■ WHAT TO PRODUCE
Check every line below for the word "water" and copy each one that has it.

• • •

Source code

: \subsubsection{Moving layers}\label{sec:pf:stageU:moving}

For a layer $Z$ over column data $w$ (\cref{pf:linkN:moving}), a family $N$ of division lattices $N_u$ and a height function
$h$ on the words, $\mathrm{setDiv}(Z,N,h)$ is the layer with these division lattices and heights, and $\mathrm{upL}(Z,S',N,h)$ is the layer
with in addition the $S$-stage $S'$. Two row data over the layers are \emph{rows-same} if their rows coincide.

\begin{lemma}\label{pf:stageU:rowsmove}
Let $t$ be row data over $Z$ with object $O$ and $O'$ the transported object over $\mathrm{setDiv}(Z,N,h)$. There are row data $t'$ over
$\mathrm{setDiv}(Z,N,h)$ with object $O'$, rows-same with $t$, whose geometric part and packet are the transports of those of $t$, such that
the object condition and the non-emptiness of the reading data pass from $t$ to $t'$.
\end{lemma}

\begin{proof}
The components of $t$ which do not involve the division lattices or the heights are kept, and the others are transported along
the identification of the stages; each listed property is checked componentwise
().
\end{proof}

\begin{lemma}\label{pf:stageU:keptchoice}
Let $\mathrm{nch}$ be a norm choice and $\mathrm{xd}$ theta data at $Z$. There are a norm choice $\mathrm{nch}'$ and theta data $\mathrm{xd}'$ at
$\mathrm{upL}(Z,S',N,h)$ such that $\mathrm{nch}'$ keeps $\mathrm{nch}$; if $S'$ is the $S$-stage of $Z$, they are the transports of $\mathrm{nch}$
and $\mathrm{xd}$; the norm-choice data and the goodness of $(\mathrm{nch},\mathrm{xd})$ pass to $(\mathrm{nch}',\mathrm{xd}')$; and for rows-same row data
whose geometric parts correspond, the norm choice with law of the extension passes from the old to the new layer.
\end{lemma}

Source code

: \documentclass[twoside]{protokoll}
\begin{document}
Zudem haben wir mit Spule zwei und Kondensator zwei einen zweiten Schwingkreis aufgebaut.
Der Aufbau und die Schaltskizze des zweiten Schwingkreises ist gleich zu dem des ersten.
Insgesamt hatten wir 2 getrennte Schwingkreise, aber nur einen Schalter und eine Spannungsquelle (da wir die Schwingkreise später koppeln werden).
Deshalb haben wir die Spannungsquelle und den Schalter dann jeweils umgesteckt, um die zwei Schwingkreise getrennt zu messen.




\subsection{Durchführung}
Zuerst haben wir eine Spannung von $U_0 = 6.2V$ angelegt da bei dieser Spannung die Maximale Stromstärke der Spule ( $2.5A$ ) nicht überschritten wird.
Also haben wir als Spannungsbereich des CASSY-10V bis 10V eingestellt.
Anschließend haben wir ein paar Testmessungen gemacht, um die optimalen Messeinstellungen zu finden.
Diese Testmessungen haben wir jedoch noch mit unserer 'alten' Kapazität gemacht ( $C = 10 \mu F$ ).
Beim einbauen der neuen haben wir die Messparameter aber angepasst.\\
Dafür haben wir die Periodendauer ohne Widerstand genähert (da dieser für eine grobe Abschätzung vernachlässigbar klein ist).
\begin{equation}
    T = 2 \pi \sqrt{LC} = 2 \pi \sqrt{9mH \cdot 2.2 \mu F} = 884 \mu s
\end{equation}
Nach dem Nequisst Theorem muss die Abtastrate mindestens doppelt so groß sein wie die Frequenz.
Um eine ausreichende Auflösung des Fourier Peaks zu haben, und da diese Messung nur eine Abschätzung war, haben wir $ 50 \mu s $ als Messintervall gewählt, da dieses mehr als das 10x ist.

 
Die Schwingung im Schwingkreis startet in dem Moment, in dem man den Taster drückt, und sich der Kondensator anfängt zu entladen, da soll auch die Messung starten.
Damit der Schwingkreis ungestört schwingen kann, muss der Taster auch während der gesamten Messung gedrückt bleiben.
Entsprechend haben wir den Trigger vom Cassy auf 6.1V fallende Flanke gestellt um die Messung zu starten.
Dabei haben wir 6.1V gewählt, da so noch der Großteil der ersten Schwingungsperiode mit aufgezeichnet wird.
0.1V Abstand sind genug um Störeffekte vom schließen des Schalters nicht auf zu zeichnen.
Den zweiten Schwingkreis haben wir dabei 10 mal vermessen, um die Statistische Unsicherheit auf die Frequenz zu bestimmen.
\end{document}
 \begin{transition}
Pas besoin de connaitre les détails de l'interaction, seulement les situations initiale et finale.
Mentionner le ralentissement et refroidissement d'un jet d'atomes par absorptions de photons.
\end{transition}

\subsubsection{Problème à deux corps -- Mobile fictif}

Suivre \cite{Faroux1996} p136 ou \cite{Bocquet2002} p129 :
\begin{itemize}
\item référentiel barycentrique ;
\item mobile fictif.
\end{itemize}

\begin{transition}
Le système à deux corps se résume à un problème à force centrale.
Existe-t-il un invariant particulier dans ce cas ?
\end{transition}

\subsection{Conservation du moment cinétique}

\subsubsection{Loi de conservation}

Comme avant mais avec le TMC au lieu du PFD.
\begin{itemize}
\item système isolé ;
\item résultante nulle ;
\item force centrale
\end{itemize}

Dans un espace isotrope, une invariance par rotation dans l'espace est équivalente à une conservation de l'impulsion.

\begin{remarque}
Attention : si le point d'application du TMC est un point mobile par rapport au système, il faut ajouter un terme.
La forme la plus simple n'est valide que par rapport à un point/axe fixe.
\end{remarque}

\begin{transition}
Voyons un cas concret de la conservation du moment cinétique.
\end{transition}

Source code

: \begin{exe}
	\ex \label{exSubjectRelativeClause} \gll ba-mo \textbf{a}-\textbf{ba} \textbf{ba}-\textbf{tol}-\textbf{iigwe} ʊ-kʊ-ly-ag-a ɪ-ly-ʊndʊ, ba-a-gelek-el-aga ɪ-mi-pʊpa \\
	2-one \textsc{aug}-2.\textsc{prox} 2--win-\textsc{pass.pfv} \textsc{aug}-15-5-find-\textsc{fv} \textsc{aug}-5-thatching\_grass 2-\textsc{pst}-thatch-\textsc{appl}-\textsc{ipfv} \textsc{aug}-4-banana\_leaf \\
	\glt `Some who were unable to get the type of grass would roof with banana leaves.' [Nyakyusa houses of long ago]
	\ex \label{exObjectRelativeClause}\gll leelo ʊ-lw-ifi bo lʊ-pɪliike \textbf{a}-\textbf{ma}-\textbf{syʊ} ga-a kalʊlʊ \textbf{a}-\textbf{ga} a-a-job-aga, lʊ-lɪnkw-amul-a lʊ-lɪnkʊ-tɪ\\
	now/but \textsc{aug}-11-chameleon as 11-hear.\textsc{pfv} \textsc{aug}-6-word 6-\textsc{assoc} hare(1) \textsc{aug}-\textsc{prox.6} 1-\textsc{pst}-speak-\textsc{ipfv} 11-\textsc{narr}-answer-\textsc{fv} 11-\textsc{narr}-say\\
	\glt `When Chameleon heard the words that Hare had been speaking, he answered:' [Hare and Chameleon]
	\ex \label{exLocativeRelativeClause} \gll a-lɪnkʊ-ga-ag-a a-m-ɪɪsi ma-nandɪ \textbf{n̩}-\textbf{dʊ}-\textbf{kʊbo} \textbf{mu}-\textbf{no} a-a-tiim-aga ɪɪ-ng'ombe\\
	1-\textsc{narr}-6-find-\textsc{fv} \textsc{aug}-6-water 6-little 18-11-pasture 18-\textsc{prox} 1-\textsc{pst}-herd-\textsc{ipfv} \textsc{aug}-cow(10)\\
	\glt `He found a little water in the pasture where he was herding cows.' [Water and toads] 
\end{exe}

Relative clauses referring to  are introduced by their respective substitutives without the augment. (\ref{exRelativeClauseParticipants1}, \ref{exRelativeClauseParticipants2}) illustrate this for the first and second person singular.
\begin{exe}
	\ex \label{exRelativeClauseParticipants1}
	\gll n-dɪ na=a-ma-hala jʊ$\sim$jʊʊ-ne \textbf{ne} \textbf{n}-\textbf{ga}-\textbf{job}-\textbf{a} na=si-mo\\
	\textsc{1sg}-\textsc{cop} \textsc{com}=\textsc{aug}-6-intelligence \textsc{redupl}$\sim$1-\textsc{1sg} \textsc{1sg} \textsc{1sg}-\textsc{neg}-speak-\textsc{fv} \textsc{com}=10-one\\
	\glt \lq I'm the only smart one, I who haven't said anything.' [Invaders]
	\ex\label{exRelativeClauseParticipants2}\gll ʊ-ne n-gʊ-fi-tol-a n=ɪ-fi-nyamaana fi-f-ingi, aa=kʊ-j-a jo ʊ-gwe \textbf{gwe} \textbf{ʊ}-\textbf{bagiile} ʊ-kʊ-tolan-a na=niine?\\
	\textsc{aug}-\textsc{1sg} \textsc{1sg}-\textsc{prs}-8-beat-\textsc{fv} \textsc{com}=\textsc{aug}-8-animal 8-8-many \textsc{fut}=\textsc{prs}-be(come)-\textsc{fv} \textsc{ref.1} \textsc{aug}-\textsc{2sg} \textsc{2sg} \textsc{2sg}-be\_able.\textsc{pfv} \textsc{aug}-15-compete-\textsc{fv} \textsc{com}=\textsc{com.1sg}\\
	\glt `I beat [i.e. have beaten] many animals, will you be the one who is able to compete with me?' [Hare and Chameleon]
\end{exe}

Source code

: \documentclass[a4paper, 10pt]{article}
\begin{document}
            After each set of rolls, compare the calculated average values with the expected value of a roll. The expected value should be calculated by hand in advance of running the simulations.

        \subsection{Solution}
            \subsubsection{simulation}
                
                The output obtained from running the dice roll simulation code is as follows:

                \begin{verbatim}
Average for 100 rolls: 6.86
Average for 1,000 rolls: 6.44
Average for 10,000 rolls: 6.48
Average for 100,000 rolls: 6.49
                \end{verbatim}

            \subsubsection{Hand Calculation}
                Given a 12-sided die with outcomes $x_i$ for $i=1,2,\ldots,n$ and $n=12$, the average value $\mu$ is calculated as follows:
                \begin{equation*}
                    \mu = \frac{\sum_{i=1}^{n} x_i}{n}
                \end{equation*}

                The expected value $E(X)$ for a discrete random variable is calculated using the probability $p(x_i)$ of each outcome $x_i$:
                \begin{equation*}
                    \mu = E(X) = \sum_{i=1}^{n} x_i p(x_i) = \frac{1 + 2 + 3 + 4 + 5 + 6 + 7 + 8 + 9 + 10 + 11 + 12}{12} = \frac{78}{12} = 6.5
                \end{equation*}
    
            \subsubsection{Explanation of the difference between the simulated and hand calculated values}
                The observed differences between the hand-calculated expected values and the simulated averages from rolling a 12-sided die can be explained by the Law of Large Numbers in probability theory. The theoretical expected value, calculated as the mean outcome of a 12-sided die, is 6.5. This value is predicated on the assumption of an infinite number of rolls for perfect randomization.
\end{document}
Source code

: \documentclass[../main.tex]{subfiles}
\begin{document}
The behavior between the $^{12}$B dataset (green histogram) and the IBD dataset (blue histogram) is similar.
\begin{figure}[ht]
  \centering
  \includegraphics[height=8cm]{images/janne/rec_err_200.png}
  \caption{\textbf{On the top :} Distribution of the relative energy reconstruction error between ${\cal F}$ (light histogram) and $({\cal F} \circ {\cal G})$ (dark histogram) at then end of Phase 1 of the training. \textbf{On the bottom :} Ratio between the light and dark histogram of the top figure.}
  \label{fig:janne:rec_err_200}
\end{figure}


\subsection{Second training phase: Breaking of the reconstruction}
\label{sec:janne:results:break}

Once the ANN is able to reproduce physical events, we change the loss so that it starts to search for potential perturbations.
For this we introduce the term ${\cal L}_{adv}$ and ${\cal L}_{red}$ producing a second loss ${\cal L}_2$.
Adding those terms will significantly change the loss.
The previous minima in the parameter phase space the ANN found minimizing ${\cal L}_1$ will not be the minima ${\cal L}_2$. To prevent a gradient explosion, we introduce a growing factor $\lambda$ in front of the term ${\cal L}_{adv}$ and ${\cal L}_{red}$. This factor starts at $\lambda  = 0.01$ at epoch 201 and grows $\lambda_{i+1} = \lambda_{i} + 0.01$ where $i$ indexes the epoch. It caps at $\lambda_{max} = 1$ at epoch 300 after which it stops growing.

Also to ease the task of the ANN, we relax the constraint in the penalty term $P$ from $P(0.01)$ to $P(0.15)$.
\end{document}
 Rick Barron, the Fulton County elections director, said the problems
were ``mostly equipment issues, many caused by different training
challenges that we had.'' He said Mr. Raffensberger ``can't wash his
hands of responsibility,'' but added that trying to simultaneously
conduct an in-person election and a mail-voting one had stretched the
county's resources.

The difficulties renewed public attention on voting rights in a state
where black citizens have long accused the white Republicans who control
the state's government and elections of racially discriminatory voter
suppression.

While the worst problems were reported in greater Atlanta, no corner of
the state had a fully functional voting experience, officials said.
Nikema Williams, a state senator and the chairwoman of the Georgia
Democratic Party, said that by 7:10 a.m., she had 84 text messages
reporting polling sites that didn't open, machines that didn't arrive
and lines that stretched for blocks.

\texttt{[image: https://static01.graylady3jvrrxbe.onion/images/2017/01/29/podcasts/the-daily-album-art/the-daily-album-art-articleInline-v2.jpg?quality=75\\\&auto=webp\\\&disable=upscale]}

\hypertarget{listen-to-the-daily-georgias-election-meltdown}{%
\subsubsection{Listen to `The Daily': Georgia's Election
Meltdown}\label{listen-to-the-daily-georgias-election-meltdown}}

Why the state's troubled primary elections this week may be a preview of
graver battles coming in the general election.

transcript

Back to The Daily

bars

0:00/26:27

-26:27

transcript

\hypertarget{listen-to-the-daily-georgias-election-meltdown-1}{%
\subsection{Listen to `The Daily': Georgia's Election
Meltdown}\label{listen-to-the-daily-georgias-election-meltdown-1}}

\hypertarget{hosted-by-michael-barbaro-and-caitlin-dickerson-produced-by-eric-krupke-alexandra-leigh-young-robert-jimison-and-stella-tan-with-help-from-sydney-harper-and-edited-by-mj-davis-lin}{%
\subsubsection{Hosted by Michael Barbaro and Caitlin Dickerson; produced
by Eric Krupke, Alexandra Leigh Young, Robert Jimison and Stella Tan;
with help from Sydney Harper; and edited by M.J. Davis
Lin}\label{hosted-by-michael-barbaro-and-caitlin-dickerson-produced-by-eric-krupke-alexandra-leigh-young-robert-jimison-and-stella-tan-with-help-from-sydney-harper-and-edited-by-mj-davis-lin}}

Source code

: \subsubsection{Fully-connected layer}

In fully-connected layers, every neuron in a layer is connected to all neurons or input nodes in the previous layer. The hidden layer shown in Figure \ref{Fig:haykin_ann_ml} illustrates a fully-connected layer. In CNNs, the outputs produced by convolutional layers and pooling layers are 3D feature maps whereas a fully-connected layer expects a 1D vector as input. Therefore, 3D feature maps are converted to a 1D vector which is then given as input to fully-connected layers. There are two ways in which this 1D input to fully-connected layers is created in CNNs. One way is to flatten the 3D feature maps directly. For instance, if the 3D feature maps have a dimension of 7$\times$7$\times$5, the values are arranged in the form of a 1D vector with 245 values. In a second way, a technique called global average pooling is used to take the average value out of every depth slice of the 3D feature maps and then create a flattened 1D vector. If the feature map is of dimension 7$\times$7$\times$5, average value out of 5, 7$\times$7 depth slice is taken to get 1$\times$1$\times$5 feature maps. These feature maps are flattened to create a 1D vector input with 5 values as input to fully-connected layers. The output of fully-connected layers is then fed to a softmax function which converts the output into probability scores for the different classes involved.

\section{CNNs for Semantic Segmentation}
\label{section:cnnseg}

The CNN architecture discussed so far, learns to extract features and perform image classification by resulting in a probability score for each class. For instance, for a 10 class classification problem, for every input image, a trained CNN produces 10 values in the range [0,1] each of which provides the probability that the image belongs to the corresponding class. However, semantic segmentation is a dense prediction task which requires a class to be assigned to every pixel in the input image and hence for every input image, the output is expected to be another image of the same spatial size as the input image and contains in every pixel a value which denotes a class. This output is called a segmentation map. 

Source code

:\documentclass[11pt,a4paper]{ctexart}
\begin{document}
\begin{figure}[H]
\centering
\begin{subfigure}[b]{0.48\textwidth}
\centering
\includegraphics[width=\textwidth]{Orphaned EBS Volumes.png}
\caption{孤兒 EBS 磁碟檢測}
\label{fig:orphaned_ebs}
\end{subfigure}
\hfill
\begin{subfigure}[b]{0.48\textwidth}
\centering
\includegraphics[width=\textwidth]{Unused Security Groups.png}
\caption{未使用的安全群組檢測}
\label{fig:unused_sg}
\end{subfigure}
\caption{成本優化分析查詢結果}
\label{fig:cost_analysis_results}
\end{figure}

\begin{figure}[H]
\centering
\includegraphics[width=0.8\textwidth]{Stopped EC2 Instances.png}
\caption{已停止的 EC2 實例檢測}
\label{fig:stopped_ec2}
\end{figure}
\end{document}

• • •

■ SOLUTION
	1-\textsc{narr}-6-find-\textsc{fv} \textsc{aug}-6-water 6-little 18-11-pasture 18-\textsc{prox} 1-\textsc{pst}-herd-\textsc{ipfv} \textsc{aug}-cow(10)\\
	\glt `He found a little water in the pasture where he was herding cows.' [Water and toads] 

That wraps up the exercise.